§ **What is required**
All of the records must come back exactly. Please repeat them in full.

(Stored data)
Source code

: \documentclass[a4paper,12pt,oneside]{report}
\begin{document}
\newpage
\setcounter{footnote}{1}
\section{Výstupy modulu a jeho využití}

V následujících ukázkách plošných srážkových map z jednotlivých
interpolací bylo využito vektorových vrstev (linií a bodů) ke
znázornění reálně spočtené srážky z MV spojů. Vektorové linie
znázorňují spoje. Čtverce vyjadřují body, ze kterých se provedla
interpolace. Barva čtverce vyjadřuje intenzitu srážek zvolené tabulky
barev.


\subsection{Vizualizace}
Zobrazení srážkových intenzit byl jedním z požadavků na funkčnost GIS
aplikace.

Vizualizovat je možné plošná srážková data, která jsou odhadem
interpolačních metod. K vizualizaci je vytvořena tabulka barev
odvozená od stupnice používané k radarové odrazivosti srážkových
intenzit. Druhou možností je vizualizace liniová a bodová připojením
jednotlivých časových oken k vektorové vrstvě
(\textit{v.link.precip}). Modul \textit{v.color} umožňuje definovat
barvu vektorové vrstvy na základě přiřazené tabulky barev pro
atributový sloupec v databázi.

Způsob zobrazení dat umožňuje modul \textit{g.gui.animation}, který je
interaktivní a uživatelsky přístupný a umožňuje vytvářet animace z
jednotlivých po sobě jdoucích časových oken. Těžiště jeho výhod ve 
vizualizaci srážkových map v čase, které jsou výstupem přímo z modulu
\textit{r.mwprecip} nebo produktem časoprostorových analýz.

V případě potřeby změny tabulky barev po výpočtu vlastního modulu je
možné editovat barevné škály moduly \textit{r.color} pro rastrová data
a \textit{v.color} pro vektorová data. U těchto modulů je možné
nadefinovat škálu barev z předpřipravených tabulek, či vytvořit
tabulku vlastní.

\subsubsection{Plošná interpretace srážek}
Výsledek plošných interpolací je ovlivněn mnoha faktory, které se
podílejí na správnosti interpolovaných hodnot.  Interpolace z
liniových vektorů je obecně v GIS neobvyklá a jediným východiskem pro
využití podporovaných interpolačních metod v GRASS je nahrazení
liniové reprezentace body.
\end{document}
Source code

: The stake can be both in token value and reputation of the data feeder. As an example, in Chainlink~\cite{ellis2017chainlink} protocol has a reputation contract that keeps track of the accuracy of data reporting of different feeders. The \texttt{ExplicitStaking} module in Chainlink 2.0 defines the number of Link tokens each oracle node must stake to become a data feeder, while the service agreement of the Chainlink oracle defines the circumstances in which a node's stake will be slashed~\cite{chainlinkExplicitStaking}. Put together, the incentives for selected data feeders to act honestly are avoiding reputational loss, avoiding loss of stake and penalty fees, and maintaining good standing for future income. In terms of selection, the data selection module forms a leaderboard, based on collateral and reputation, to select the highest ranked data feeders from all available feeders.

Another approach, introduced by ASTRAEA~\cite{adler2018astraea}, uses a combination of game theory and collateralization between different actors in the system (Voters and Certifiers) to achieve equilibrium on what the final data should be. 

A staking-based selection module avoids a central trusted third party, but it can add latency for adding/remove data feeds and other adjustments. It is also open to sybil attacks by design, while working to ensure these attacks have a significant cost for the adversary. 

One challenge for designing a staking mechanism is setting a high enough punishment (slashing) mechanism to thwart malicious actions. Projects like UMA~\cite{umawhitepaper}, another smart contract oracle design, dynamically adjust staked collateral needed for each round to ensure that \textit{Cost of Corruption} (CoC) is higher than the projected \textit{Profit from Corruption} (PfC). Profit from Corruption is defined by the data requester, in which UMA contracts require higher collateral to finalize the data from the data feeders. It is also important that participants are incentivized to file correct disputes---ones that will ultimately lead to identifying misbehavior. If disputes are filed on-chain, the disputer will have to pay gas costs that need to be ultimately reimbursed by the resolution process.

§ **Finished exercise**
Source code

: \documentclass[a4paper,12pt,oneside]{report}
\begin{document}
\newpage
\setcounter{footnote}{1}
\section{Výstupy modulu a jeho využití}

V následujících ukázkách plošných srážkových map z jednotlivých
interpolací bylo využito vektorových vrstev (linií a bodů) ke
znázornění reálně spočtené srážky z MV spojů. Vektorové linie
znázorňují spoje. Čtverce vyjadřují body, ze kterých se provedla
interpolace. Barva čtverce vyjadřuje intenzitu srážek zvolené tabulky
barev.


\subsection{Vizualizace}
Zobrazení srážkových intenzit byl jedním z požadavků na funkčnost GIS
aplikace.

Vizualizovat je možné plošná srážková data, která jsou odhadem
interpolačních metod. K vizualizaci je vytvořena tabulka barev
odvozená od stupnice používané k radarové odrazivosti srážkových
intenzit. Druhou možností je vizualizace liniová a bodová připojením
jednotlivých časových oken k vektorové vrstvě
(\textit{v.link.precip}). Modul \textit{v.color} umožňuje definovat
barvu vektorové vrstvy na základě přiřazené tabulky barev pro
atributový sloupec v databázi.

Způsob zobrazení dat umožňuje modul \textit{g.gui.animation}, který je
interaktivní a uživatelsky přístupný a umožňuje vytvářet animace z
jednotlivých po sobě jdoucích časových oken. Těžiště jeho výhod ve 
vizualizaci srážkových map v čase, které jsou výstupem přímo z modulu
\textit{r.mwprecip} nebo produktem časoprostorových analýz.

V případě potřeby změny tabulky barev po výpočtu vlastního modulu je
možné editovat barevné škály moduly \textit{r.color} pro rastrová data
a \textit{v.color} pro vektorová data. U těchto modulů je možné
nadefinovat škálu barev z předpřipravených tabulek, či vytvořit
tabulku vlastní.

\subsubsection{Plošná interpretace srážek}
Výsledek plošných interpolací je ovlivněn mnoha faktory, které se
podílejí na správnosti interpolovaných hodnot.  Interpolace z
liniových vektorů je obecně v GIS neobvyklá a jediným východiskem pro
využití podporovaných interpolačních metod v GRASS je nahrazení
liniové reprezentace body.
\end{document}
Source code

: The stake can be both in token value and reputation of the data feeder. As an example, in Chainlink~\cite{ellis2017chainlink} protocol has a reputation contract that keeps track of the accuracy of data reporting of different feeders. The \texttt{ExplicitStaking} module in Chainlink 2.0 defines the number of Link tokens each oracle node must stake to become a data feeder, while the service agreement of the Chainlink oracle defines the circumstances in which a node's stake will be slashed~\cite{chainlinkExplicitStaking}. Put together, the incentives for selected data feeders to act honestly are avoiding reputational loss, avoiding loss of stake and penalty fees, and maintaining good standing for future income. In terms of selection, the data selection module forms a leaderboard, based on collateral and reputation, to select the highest ranked data feeders from all available feeders.

Another approach, introduced by ASTRAEA~\cite{adler2018astraea}, uses a combination of game theory and collateralization between different actors in the system (Voters and Certifiers) to achieve equilibrium on what the final data should be. 

A staking-based selection module avoids a central trusted third party, but it can add latency for adding/remove data feeds and other adjustments. It is also open to sybil attacks by design, while working to ensure these attacks have a significant cost for the adversary. 

One challenge for designing a staking mechanism is setting a high enough punishment (slashing) mechanism to thwart malicious actions. Projects like UMA~\cite{umawhitepaper}, another smart contract oracle design, dynamically adjust staked collateral needed for each round to ensure that \textit{Cost of Corruption} (CoC) is higher than the projected \textit{Profit from Corruption} (PfC). Profit from Corruption is defined by the data requester, in which UMA contracts require higher collateral to finalize the data from the data feeders. It is also important that participants are incentivized to file correct disputes---ones that will ultimately lead to identifying misbehavior. If disputes are filed on-chain, the disputer will have to pay gas costs that need to be ultimately reimbursed by the resolution process.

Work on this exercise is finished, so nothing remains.